> _Exercise directions_: Find how many lines below hold "resources", and give that number as the entire answer.

> _The input_:
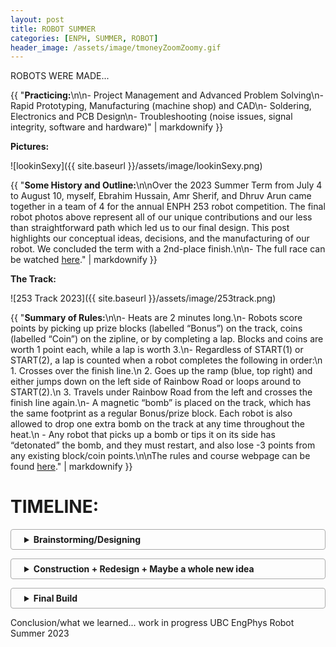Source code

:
 ```yaml
---
layout: post
title: ROBOT SUMMER
categories: [ENPH, SUMMER, ROBOT]
header_image: /assets/image/tmoneyZoomZoomy.gif
---
```

ROBOTS WERE MADE... 

<!--more-->

{{ "**Practicing:**\n\n- Project Management and Advanced Problem Solving\n- Rapid Prototyping, Manufacturing (machine shop) and CAD\n- Soldering, Electronics and PCB Design\n- Troubleshooting (noise issues, signal integrity, software and hardware)" | markdownify }}

**Pictures:**

![lookinSexy]({{ site.baseurl }}/assets/image/lookinSexy.png)

{{ "**Some History and Outline:**\n\nOver the 2023 Summer Term from July 4 to August 10, myself, Ebrahim Hussain, Amr Sherif, and Dhruv Arun came together in a team of 4 for the annual ENPH 253 robot competition. The final robot photos above represent all of our unique contributions and our less than straightforward path which led us to our final design. This post highlights our conceptual ideas, decisions, and the manufacturing of our robot. We concluded the term with a 2nd-place finish.\n\n- The full race can be watched [here](https://www.youtube.com/live/gXMnazr8vEo?si=DzM_r1Ch8ZJGJhDZ)." | markdownify }}

**The Track:**

![253 Track 2023]({{ site.baseurl }}/assets/image/253track.png)

{{ "**Summary of Rules:**\n\n- Heats are 2 minutes long.\n- Robots score points by picking up prize blocks (labelled “Bonus”) on the track, coins (labelled “Coin”) on the zipline, or by completing a lap. Blocks and coins are worth 1 point each, while a lap is worth 3.\n- Regardless of START(1) or START(2), a lap is counted when a robot completes the following in order:\n  1. Crosses over the finish line.\n  2. Goes up the ramp (blue, top right) and either jumps down on the left side of Rainbow Road or loops around to START(2).\n  3. Travels under Rainbow Road from the left and crosses the finish line again.\n- A magnetic “bomb” is placed on the track, which has the same footprint as a regular Bonus/prize block. Each robot is also allowed to drop one extra bomb on the track at any time throughout the heat.\n  - Any robot that picks up a bomb or tips it on its side has “detonated” the bomb, and they must restart, and also lose -3 points from any existing block/coin points.\n\nThe rules and course webpage can be found [here](https://docs.google.com/document/d/e/2PACX-1vS4bQXNVCvEt-UMX50Rsar0Wds5AqRDQToN8ABxkS7ocnluPU8JlCNRYIkiXptbHYsrAI_WKzwC9IwO/pub)." | markdownify }}

<!--
**Late Night CAD Session**:

![Probably an Industry Standard]({{ site.baseurl }}/assets/image/lateNight.png)
-->

<style>
details {
    border: 1px solid #aaa;
    border-radius: 4px;
    padding: .5em .5em .5em 1.5em;
    margin-bottom: 1em;
}
summary {
    font-weight: bold;
    cursor: pointer;
}
details[open] {
    padding: .5em;
}
details[open] summary {
    border-bottom: 1px solid #aaa;
    margin-bottom: .5em;
}
</style>

# TIMELINE:

<details>
  <summary>Brainstorming/Designing</summary>
    
  {{ "**Brainstorming:**\n\nTeams were allowed to do almost anything they wanted, including jumping off the ramps, using the zipline, or traveling over the rocks to gain a shortcut to the finish line. However, before talking to each other as a team, we all decided that we would follow tape and dedicate our focus on trying to pick up blocks/avoid them passively.\n\n![Ack vs Diff Steering]({{ site.baseurl }}/assets/image/steering253.png)\n\n**Firstly, we needed to choose our steering system.** This is important as it will determine where many elements of the robot will go, such as motors, electronics, and our pickup mechanism. The two types of steering we considered were either Ackermann or Differential..." | markdownify }}
  
</details>

<details>
  <summary>Construction + Redesign + Maybe a whole new idea</summary>
  
  {{ "Construction + Redesign + Maybe a whole new idea" | markdownify }}
  
</details>

<details>
  <summary>Final Build</summary>
  
  {{ "Final Build" | markdownify }}
  
</details>

Conclusion/what we learned... work in progress
UBC EngPhys Robot Summer 2023
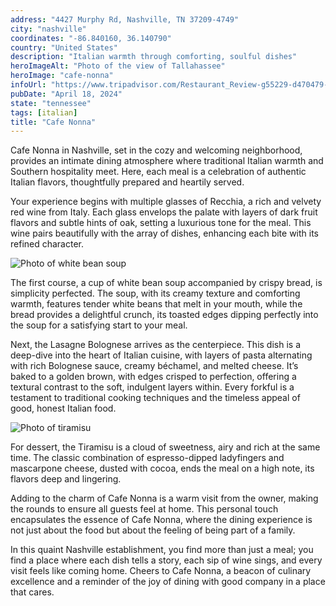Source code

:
 ```yaml
---
address: "4427 Murphy Rd, Nashville, TN 37209-4749"
city: "nashville"
coordinates: "-86.840160, 36.140790"
country: "United States"
description: "Italian warmth through comforting, soulful dishes"
heroImageAlt: "Photo of the view of Tallahassee"
heroImage: "cafe-nonna"
infoUrl: "https://www.tripadvisor.com/Restaurant_Review-g55229-d470479-Reviews-Caffe_Nonna-Nashville_Davidson_County_Tennessee.html"
pubDate: "April 18, 2024"
state: "tennessee"
tags: [italian]
title: "Cafe Nonna"
---
```


Cafe Nonna in Nashville, set in the cozy and welcoming neighborhood, provides an intimate dining atmosphere where traditional Italian warmth and Southern hospitality meet. Here, each meal is a celebration of authentic Italian flavors, thoughtfully prepared and heartily served.

Your experience begins with multiple glasses of Recchia, a rich and velvety red wine from Italy. Each glass envelops the palate with layers of dark fruit flavors and subtle hints of oak, setting a luxurious tone for the meal. This wine pairs beautifully with the array of dishes, enhancing each bite with its refined character.

![Photo of white bean soup](/no-reserv-ai-tions/cafe-nonna-soup.webp)

The first course, a cup of white bean soup accompanied by crispy bread, is simplicity perfected. The soup, with its creamy texture and comforting warmth, features tender white beans that melt in your mouth, while the bread provides a delightful crunch, its toasted edges dipping perfectly into the soup for a satisfying start to your meal.

Next, the Lasagne Bolognese arrives as the centerpiece. This dish is a deep-dive into the heart of Italian cuisine, with layers of pasta alternating with rich Bolognese sauce, creamy béchamel, and melted cheese. It’s baked to a golden brown, with edges crisped to perfection, offering a textural contrast to the soft, indulgent layers within. Every forkful is a testament to traditional cooking techniques and the timeless appeal of good, honest Italian food.

![Photo of tiramisu](/no-reserv-ai-tions/cafe-nonna-tiramisu.webp)

For dessert, the Tiramisu is a cloud of sweetness, airy and rich at the same time. The classic combination of espresso-dipped ladyfingers and mascarpone cheese, dusted with cocoa, ends the meal on a high note, its flavors deep and lingering.

Adding to the charm of Cafe Nonna is a warm visit from the owner, making the rounds to ensure all guests feel at home. This personal touch encapsulates the essence of Cafe Nonna, where the dining experience is not just about the food but about the feeling of being part of a family.

In this quaint Nashville establishment, you find more than just a meal; you find a place where each dish tells a story, each sip of wine sings, and every visit feels like coming home. Cheers to Cafe Nonna, a beacon of culinary excellence and a reminder of the joy of dining with good company in a place that cares.
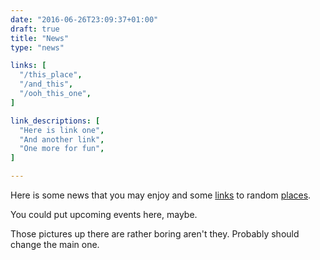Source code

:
 ```yaml
---
date: "2016-06-26T23:09:37+01:00"
draft: true
title: "News"
type: "news"

links: [
  "/this_place",
  "/and_this",
  "/ooh_this_one",
]

link_descriptions: [
  "Here is link one",
  "And another link",
  "One more for fun",
]

---
```

Here is some news that you may enjoy and some [links](/) to random [places](/year/year7).

You could put upcoming events here, maybe.

Those pictures up there are rather boring aren't they.
Probably should change the main one.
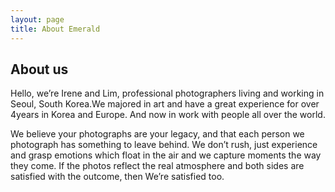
 ```yaml
---
layout: page
title: About Emerald
---
```

## About us
Hello, 
we’re Irene and Lim, professional photographers living and working in Seoul, South Korea.We majored in art and have a great experience for over 4years in Korea and Europe.  And now in work with people all over the world. 



We believe your photographs are your legacy, and that each person we photograph has something to leave behind.
We don’t rush, just experience and grasp emotions which float in the air and we capture moments the way they come. If the photos reflect the real atmosphere and both sides are satisfied with the outcome, then We’re satisfied too.

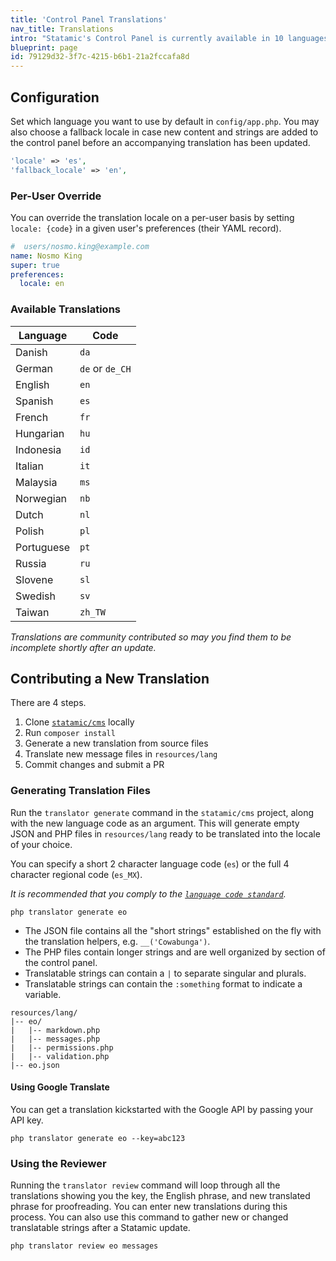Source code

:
 ```yaml
---
title: 'Control Panel Translations'
nav_title: Translations
intro: "Statamic's Control Panel is currently available in 10 languages. We always welcome new translations!"
blueprint: page
id: 79129d32-3f7c-4215-b6b1-21a2fccafa8d
---
```

## Configuration

Set which language you want to use by default in `config/app.php`. You may also choose a fallback locale in case new content and strings are added to the control panel before an accompanying translation has been updated.

``` php
'locale' => 'es',
'fallback_locale' => 'en',
```

### Per-User Override

You can override the translation locale on a per-user basis by setting `locale: {code}` in a given user's preferences (their YAML record).

``` yaml
#  users/nosmo.king@example.com
name: Nosmo King
super: true
preferences:
  locale: en
```

### Available Translations

| Language | Code |
|----------|------|
| Danish | `da` |
| German | `de` or `de_CH` |
| English | `en` |
| Spanish | `es` |
| French | `fr` |
| Hungarian | `hu` |
| Indonesia | `id` |
| Italian | `it` |
| Malaysia | `ms` |
| Norwegian | `nb` |
| Dutch | `nl` |
| Polish | `pl` |
| Portuguese | `pt` |
| Russia | `ru` |
| Slovene | `sl` |
| Swedish | `sv` |
| Taiwan | `zh_TW` |

_Translations are community contributed so may you find them to be incomplete shortly after an update._

## Contributing a New Translation

There are 4 steps.

1. Clone [`statamic/cms`](https://github.com/statamic/cms) locally
2. Run `composer install`
3. Generate a new translation from source files
4. Translate new message files in `resources/lang`
5. Commit changes and submit a PR

### Generating Translation Files

Run the `translator generate` command in the `statamic/cms` project, along with the new language code as an argument. This will generate empty JSON and PHP files in `resources/lang` ready to be translated into the locale of your choice.

You can specify a short 2 character language code (`es`) or the full 4 character regional code (`es_MX`). 

_It is recommended that you comply to the [`language code standard`](https://www.science.co.il/language/Codes.php)._

``` shell
php translator generate eo
```

- The JSON file contains all the "short strings" established on the fly with the translation helpers, e.g. `__('Cowabunga')`.
- The PHP files contain longer strings and are well organized by section of the control panel.
- Translatable strings can contain a `|` to separate singular and plurals.
- Translatable strings can contain the `:something` format to indicate a variable.

``` files theme:serendipity-light
resources/lang/
|-- eo/
|   |-- markdown.php
|   |-- messages.php
|   |-- permissions.php
|   |-- validation.php
|-- eo.json
```

#### Using Google Translate

You can get a translation kickstarted with the Google API by passing your API key.

``` shell
php translator generate eo --key=abc123
```

### Using the Reviewer

Running the `translator review` command will loop through all the translations showing you the key, the English phrase, and new translated phrase for proofreading. You can enter new translations during this process. You can also use this command to gather new or changed translatable strings after a Statamic update.

``` shell
php translator review eo messages
```
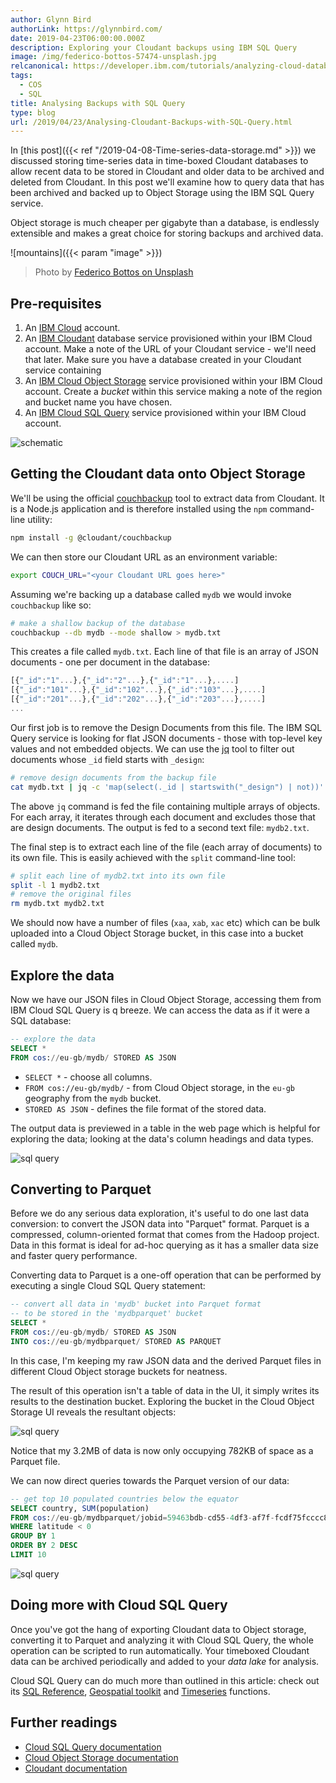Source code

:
 ```yaml
---
author: Glynn Bird
authorLink: https://glynnbird.com/
date: 2019-04-23T06:00:00.000Z
description: Exploring your Cloudant backups using IBM SQL Query
image: /img/federico-bottos-57474-unsplash.jpg
relcanonical: https://developer.ibm.com/tutorials/analyzing-cloud-database-backups/
tags:
  - COS
  - SQL
title: Analysing Backups with SQL Query
type: blog
url: /2019/04/23/Analysing-Cloudant-Backups-with-SQL-Query.html
---
```



In [this post]({{< ref "/2019-04-08-Time-series-data-storage.md" >}}) we discussed storing time-series data in time-boxed Cloudant databases to allow recent data to be stored in Cloudant and older data to be archived and deleted from Cloudant. In this post we'll examine how to query data that has been archived and backed up to Object Storage using the IBM SQL Query service.

Object storage is much cheaper per gigabyte than a database, is endlessly extensible and makes a great choice for storing backups and archived data. 

![mountains]({{< param "image" >}})
> Photo by [Federico Bottos on Unsplash](https://unsplash.com/photos/Vtii5AjWNIQ)

## Pre-requisites

1. An [IBM Cloud](https://www.ibm.com/cloud/) account.
2. An [IBM Cloudant](https://www.ibm.com/cloud/cloudant) database service provisioned within your IBM Cloud account. Make a note of the URL of your Cloudant service - we'll need that later. Make sure you have a database created in your Cloudant service containing 
3. An [IBM Cloud Object Storage](https://www.ibm.com/uk-en/cloud/object-storage) service provisioned within your IBM Cloud account. Create a _bucket_ within this service making a note of the region and bucket name you have chosen.
4. An [IBM Cloud SQL Query](https://www.ibm.com/uk-en/cloud/sql-query) service provisioned within your IBM Cloud account.

![schematic](/img/sqlquery1.png)

## Getting the Cloudant data onto Object Storage

We'll be using the official [couchbackup](https://www.npmjs.com/package/@cloudant/couchbackup) tool to extract data from Cloudant. It is a Node.js application and is therefore installed using the `npm` command-line utility:

```sh
npm install -g @cloudant/couchbackup
```

We can then store our Cloudant URL as an environment variable:

```sh
export COUCH_URL="<your Cloudant URL goes here>"
```

Assuming we're backing up a database called `mydb` we would invoke `couchbackup` like so:

```sh
# make a shallow backup of the database
couchbackup --db mydb --mode shallow > mydb.txt
```

This creates a file called `mydb.txt`. Each line of that file is an array of JSON documents - one per document in the database:

```js
[{"_id":"1"...},{"_id":"2"...},{"_id":"1"...},....]
[{"_id":"101"...},{"_id":"102"...},{"_id":"103"...},....]
[{"_id":"201"...},{"_id":"202"...},{"_id":"203"...},....]
...
```

Our first job is to remove the Design Documents from this file. The IBM SQL Query service is looking for flat JSON documents - those with top-level key values and not embedded objects. We can use the [jq](https://stedolan.github.io/jq/manual/) tool to filter out documents whose `_id` field starts with `_design`:

```sh
# remove design documents from the backup file
cat mydb.txt | jq -c 'map(select(._id | startswith("_design") | not))' > mydb2.txt
```

The above `jq` command is fed the file containing multiple arrays of objects. For each array, it iterates through each document and excludes those that are design documents. The output is fed to a second text file: `mydb2.txt`.

The final step is to extract each line of the file (each array of documents) to its own file. This is easily achieved with the `split` command-line tool:

```sh
# split each line of mydb2.txt into its own file
split -l 1 mydb2.txt 
# remove the original files
rm mydb.txt mydb2.txt
```

We should now have a number of files (`xaa`, `xab`, `xac` etc) which can be bulk uploaded into a Cloud Object Storage bucket, in this case into a bucket called `mydb`.

## Explore the data

Now we have our JSON files in Cloud Object Storage, accessing them from IBM Cloud SQL Query is q breeze. We can access the data as if it were a SQL database:

```sql
-- explore the data
SELECT *
FROM cos://eu-gb/mydb/ STORED AS JSON
```

- `SELECT *` - choose all columns.
- `FROM cos://eu-gb/mydb/` - from Cloud Object storage, in the `eu-gb` geography from the `mydb` bucket.
- `STORED AS JSON` - defines the file format of the stored data.

The output data is previewed in a table in the web page which is helpful for exploring the data; looking at the data's column headings and data types.

![sql query](/img/sqlquery2.png)

## Converting to Parquet

Before we do any serious data exploration, it's useful to do one last data conversion: to convert the JSON data into "Parquet" format. Parquet is a compressed, column-oriented format that comes from the Hadoop project. Data in this format is ideal for ad-hoc querying as it has a smaller data size and faster query performance.

Converting data to Parquet is a one-off operation that can be performed by executing a single Cloud SQL Query statement:

```sql
-- convert all data in 'mydb' bucket into Parquet format
-- to be stored in the 'mydbparquet' bucket
SELECT *
FROM cos://eu-gb/mydb/ STORED AS JSON
INTO cos://eu-gb/mydbparquet/ STORED AS PARQUET
```

In this case, I'm keeping my raw JSON data and the derived Parquet files in different Cloud Object storage buckets for neatness.

The result of this operation isn't a table of data in the UI, it simply writes its results to the destination bucket. Exploring the bucket in the Cloud Object Storage UI reveals the resultant objects:

![sql query](/img/sqlquery3.png)

Notice that my 3.2MB of data is now only occupying 782KB of space as a Parquet file. 

We can now direct queries towards the Parquet version of our data:

```sql
-- get top 10 populated countries below the equator
SELECT country, SUM(population)
FROM cos://eu-gb/mydbparquet/jobid=59463bdb-cd55-4df3-af7f-fcdf75fcccc8 STORED AS PARQUET
WHERE latitude < 0
GROUP BY 1
ORDER BY 2 DESC
LIMIT 10
```

![sql query](/img/sqlquery4.png)

## Doing more with Cloud SQL Query

Once you've got the hang of exporting Cloudant data to Object storage, converting it to Parquet and analyzing it with Cloud SQL Query, the whole operation can be scripted to run automatically. Your timeboxed Cloudant data can be archived periodically and added to your *data lake* for analysis.

Cloud SQL Query can do much more than outlined in this article: check out its [SQL Reference](https://cloud.ibm.com/docs/services/sql-query?topic=sql-query-sql-reference#sql-reference), [Geospatial toolkit](https://cloud.ibm.com/docs/services/sql-query?topic=sql-query-geo-functions#geo-functions) and [Timeseries](https://cloud.ibm.com/docs/services/sql-query?topic=sql-query-timeseries-functions#timeseries-functions) functions.

## Further readings

- [Cloud SQL Query documentation](https://cloud.ibm.com/docs/services/sql-query?topic=sql-query-overview#overview)
- [Cloud Object Storage documentation](https://cloud.ibm.com/docs/services/cloud-object-storage?topic=cloud-object-storage-about-ibm-cloud-object-storage#about-ibm-cloud-object-storage)
- [Cloudant documentation](https://cloud.ibm.com/docs/services/Cloudant?topic=cloudant-overview#overview)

> _Final answer_: 3